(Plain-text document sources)
=== Begin Enclosure ===

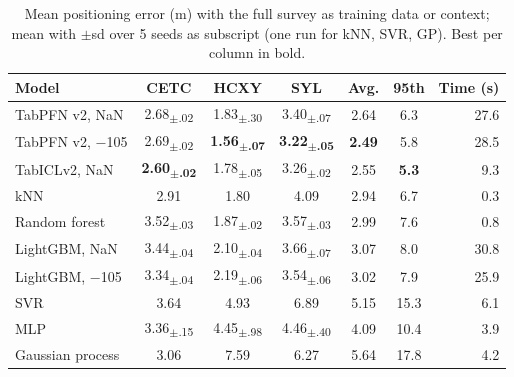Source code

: \begin{table}[t]
\centering
\caption{Mean positioning error (m) with the full survey as training data or context; mean with $\pm$sd over 5 seeds as subscript (one run for kNN, SVR, GP). Best per column in bold.}
\label{tab:full}
\setlength{\tabcolsep}{3pt}
\footnotesize
\begin{tabular}{@{}lcccccr@{}}
\toprule
Model & CETC & HCXY & SYL & Avg. & 95th & Time (s) \\
\midrule
TabPFN v2, NaN & 2.68\textsubscript{$\pm$.02} & 1.83\textsubscript{$\pm$.30} & 3.40\textsubscript{$\pm$.07} & 2.64 & 6.3 & 27.6 \\
TabPFN v2, $-$105 & 2.69\textsubscript{$\pm$.02} & \textbf{1.56\textsubscript{$\pm$.07}} & \textbf{3.22\textsubscript{$\pm$.05}} & \textbf{2.49} & 5.8 & 28.5 \\
TabICLv2, NaN & \textbf{2.60\textsubscript{$\pm$.02}} & 1.78\textsubscript{$\pm$.05} & 3.26\textsubscript{$\pm$.02} & 2.55 & \textbf{5.3} & 9.3 \\
\midrule
kNN & 2.91 & 1.80 & 4.09 & 2.94 & 6.7 & 0.3 \\
Random forest & 3.52\textsubscript{$\pm$.03} & 1.87\textsubscript{$\pm$.02} & 3.57\textsubscript{$\pm$.03} & 2.99 & 7.6 & 0.8 \\
LightGBM, NaN & 3.44\textsubscript{$\pm$.04} & 2.10\textsubscript{$\pm$.04} & 3.66\textsubscript{$\pm$.07} & 3.07 & 8.0 & 30.8 \\
LightGBM, $-$105 & 3.34\textsubscript{$\pm$.04} & 2.19\textsubscript{$\pm$.06} & 3.54\textsubscript{$\pm$.06} & 3.02 & 7.9 & 25.9 \\
SVR & 3.64 & 4.93 & 6.89 & 5.15 & 15.3 & 6.1 \\
MLP & 3.36\textsubscript{$\pm$.15} & 4.45\textsubscript{$\pm$.98} & 4.46\textsubscript{$\pm$.40} & 4.09 & 10.4 & 3.9 \\
Gaussian process & 3.06 & 7.59 & 6.27 & 5.64 & 17.8 & 4.2 \\
\bottomrule
\end{tabular}
\end{table}

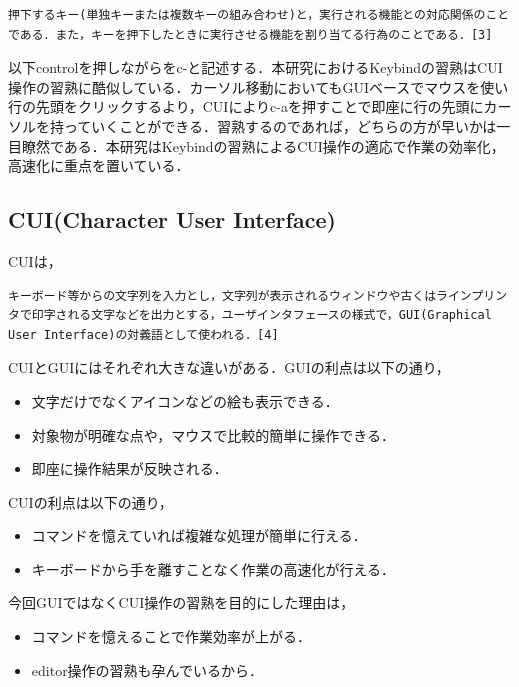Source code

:\documentclass[11pt,dvipdfmx]{jsarticle}
\providecommand{\tightlist}{%
      \setlength{\itemsep}{0pt}\setlength{\parskip}{0pt}}
\begin{document}
\begin{verbatim}
押下するキー(単独キーまたは複数キーの組み合わせ)と，実行される機能との対応関係のことである．また，キーを押下したときに実行させる機能を割り当てる行為のことである．[3]
\end{verbatim}

以下controlを押しながらをc-と記述する．本研究におけるKeybindの習熟はCUI操作の習熟に酷似している．カーソル移動においてもGUIベースでマウスを使い行の先頭をクリックするより，CUIによりc-aを押すことで即座に行の先頭にカーソルを持っていくことができる．習熟するのであれば，どちらの方が早いかは一目瞭然である．本研究はKeybindの習熟によるCUI操作の適応で作業の効率化，高速化に重点を置いている．

    \subsection{CUI(Character User
Interface)}\label{cuicharacter-user-interface}

CUIは，

\begin{verbatim}
キーボード等からの文字列を入力とし，文字列が表示されるウィンドウや古くはラインプリンタで印字される文字などを出力とする，ユーザインタフェースの様式で，GUI(Graphical User Interface)の対義語として使われる．[4]
\end{verbatim}

CUIとGUIにはそれぞれ大きな違いがある．GUIの利点は以下の通り，

\begin{itemize}
\tightlist
\item
  文字だけでなくアイコンなどの絵も表示できる．
\item
  対象物が明確な点や，マウスで比較的簡単に操作できる．
\item
  即座に操作結果が反映される．
\end{itemize}

CUIの利点は以下の通り，

\begin{itemize}
\tightlist
\item
  コマンドを憶えていれば複雑な処理が簡単に行える．
\item
  キーボードから手を離すことなく作業の高速化が行える．
\end{itemize}

今回GUIではなくCUI操作の習熟を目的にした理由は，

\begin{itemize}
\tightlist
\item
  コマンドを憶えることで作業効率が上がる．
\item
  editor操作の習熟も孕んでいるから．
\end{itemize}
\end{document}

=== End Enclosure ===

→ **ACTIVITY**: Which lines in the records above include the word "label"? Copy them out.

→ **TASK RESULT**:
\label{tab:full}
Interface)}\label{cuicharacter-user-interface}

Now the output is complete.